Fleet Managers Navigate Persistent Barriers in Lithium-Ion Battery Transition
- Charles Weber

- 55 minutes ago
- 2 min read
Warehouse operators running multi-shift material handling fleets continue to face execution pressure around power system reliability. High upfront costs, infrastructure compatibility issues, and concerns over long-term support create hesitation even as lithium-ion adoption accelerates in high-throughput operations.
Infrastructure and Cost Friction
Many facilities still operate with legacy charging setups and forklift fleets designed around lead-acid systems. This creates real operational bottlenecks when attempting broader electrification, particularly around electrical capacity upgrades and integration with existing warehouse layouts.
Adoption Patterns Emerge
Simon Wong, Sales Specialist from SISWAY Battery, replied in writing to an inquiry from The Supply Chainer. "Main barriers fleet managers still face when transitioning from lead-acid to lithium-ion batteries in 2026 include higher upfront investment compared with lead-acid systems, concerns about compatibility with existing forklifts, chargers, and warehouse infrastructure, and selecting suppliers with reliable BMS technology and long-term technical support. Areas with the strongest adoption and performance improvements are multi-shift warehouse and logistics operations running 16–24 hours per day. Fast charging capability allows many lithium-ion batteries to reach full charge within 3–4 hours, while opportunity charging during breaks further reduces downtime. Many operators report maintenance labor reductions of over 70% compared with lead-acid batteries due to the elimination of watering, equalization charging, and battery changing. Lithium-ion systems typically improve usable runtime efficiency by 15–30% and help reduce spare battery inventory requirements in large fleet operations. Practical advice for fleet managers is to focus on total operating cost over 3–5 years, not only initial battery price, verify compatibility between battery, charger, and vehicle controller systems, choose experienced suppliers with complete after-sales support, and start with sample projects to evaluate operational improvements before large-scale deployment."

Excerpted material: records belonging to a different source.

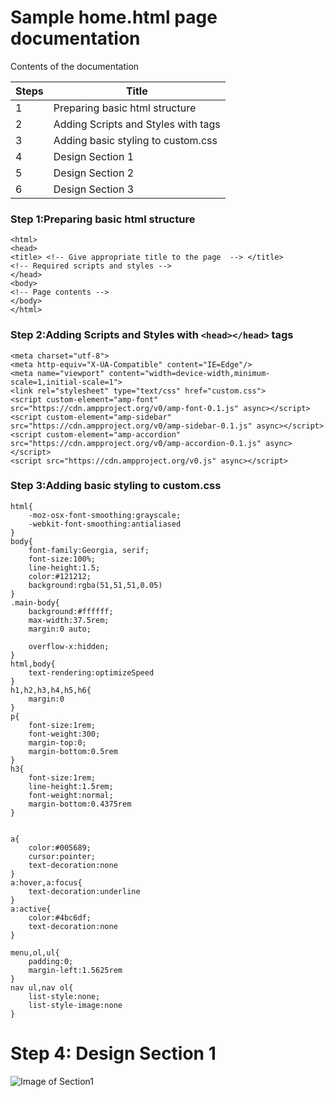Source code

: # Sample home.html page documentation


Contents of the documentation

Steps | Title
------------ | -------------
1 | Preparing basic html structure
2 | Adding Scripts and Styles with <head></head> tags
3 | Adding basic styling to custom.css
4 | Design Section 1
5 | Design Section 2
6 | Design Section 3



### Step 1:Preparing basic html structure
```
<html>
<head>
<title> <!-- Give appropriate title to the page  --> </title>
<!-- Required scripts and styles -->
</head>
<body>
<!-- Page contents -->
</body>
</html>
```
### Step 2:Adding Scripts and Styles with ```<head></head>``` tags
```
<meta charset="utf-8">
<meta http-equiv="X-UA-Compatible" content="IE=Edge"/>
<meta name="viewport" content="width=device-width,minimum-scale=1,initial-scale=1">
<link rel="stylesheet" type="text/css" href="custom.css">
<script custom-element="amp-font" src="https://cdn.ampproject.org/v0/amp-font-0.1.js" async></script>
<script custom-element="amp-sidebar" src="https://cdn.ampproject.org/v0/amp-sidebar-0.1.js" async></script>
<script custom-element="amp-accordion" src="https://cdn.ampproject.org/v0/amp-accordion-0.1.js" async></script>
<script src="https://cdn.ampproject.org/v0.js" async></script>

```

### Step 3:Adding basic styling to custom.css
```
html{
    -moz-osx-font-smoothing:grayscale;
    -webkit-font-smoothing:antialiased
}
body{
    font-family:Georgia, serif;
    font-size:100%;
    line-height:1.5;
    color:#121212;
    background:rgba(51,51,51,0.05)
}
.main-body{
    background:#ffffff;
    max-width:37.5rem;
    margin:0 auto;
    
    overflow-x:hidden;
}
html,body{
    text-rendering:optimizeSpeed
}
h1,h2,h3,h4,h5,h6{
    margin:0
}
p{
    font-size:1rem;
    font-weight:300;
    margin-top:0;
    margin-bottom:0.5rem
}
h3{
    font-size:1rem;
    line-height:1.5rem;
    font-weight:normal;
    margin-bottom:0.4375rem
}


a{
    color:#005689;
    cursor:pointer;
    text-decoration:none
}
a:hover,a:focus{
    text-decoration:underline
}
a:active{
    color:#4bc6df;
    text-decoration:none
}

menu,ol,ul{
    padding:0;
    margin-left:1.5625rem
}
nav ul,nav ol{
    list-style:none;
    list-style-image:none
}

```
# Step 4: Design Section 1
![Image of Section1](https://github.com/iwilfried/AMP-MAG/blob/master/images/section1.PNG)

SISWAY Battery supplies lithium-ion battery solutions for material handling equipment.

Operational Tradeoffs Remain
Steve Christensen from Responsible Battery Coalition stated in industry commentary: "As the demand for batteries continues to grow, so must our ability to create a closed-loop system for sourcing, using, recycling, and recovering battery materials. Without a closed-loop system, we remain dependent on foreign sources for battery materials."
The shift toward lithium-ion in fleet operations highlights a broader tension between capital investment and long-term labor and uptime gains. Operators who successfully pilot in high-intensity environments often expand faster, yet compatibility and infrastructure hurdles continue to dictate the pace of adoption across the industry.